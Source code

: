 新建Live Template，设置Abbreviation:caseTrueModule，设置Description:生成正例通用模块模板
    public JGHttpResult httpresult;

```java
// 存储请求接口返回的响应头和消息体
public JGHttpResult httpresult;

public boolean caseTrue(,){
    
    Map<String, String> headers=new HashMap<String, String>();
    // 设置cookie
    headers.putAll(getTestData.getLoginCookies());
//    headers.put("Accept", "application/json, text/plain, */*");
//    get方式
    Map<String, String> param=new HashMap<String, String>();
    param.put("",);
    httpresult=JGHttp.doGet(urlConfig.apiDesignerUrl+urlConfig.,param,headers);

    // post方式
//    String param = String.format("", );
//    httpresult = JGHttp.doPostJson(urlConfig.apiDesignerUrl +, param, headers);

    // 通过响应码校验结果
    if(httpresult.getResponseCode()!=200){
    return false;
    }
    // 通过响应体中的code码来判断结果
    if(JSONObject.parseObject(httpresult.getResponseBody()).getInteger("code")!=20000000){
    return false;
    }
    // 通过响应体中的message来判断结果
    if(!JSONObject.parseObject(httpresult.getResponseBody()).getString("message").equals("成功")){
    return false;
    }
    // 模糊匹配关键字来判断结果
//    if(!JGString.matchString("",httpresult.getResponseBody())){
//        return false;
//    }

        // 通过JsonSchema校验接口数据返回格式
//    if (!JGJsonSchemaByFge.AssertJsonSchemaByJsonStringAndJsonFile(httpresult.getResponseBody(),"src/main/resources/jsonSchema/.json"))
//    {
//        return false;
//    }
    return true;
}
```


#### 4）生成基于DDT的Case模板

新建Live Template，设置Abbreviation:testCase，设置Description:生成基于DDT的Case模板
++++++++
In the material above, show every line where the word "httpresult" turns up.

## Response to this task:
    public JGHttpResult httpresult;
public JGHttpResult httpresult;
    httpresult=JGHttp.doGet(urlConfig.apiDesignerUrl+urlConfig.,param,headers);
//    httpresult = JGHttp.doPostJson(urlConfig.apiDesignerUrl +, param, headers);
    if(httpresult.getResponseCode()!=200){
    if(JSONObject.parseObject(httpresult.getResponseBody()).getInteger("code")!=20000000){
    if(!JSONObject.parseObject(httpresult.getResponseBody()).getString("message").equals("成功")){
//    if(!JGString.matchString("",httpresult.getResponseBody())){
//    if (!JGJsonSchemaByFge.AssertJsonSchemaByJsonStringAndJsonFile(httpresult.getResponseBody(),"src/main/resources/jsonSchema/.json"))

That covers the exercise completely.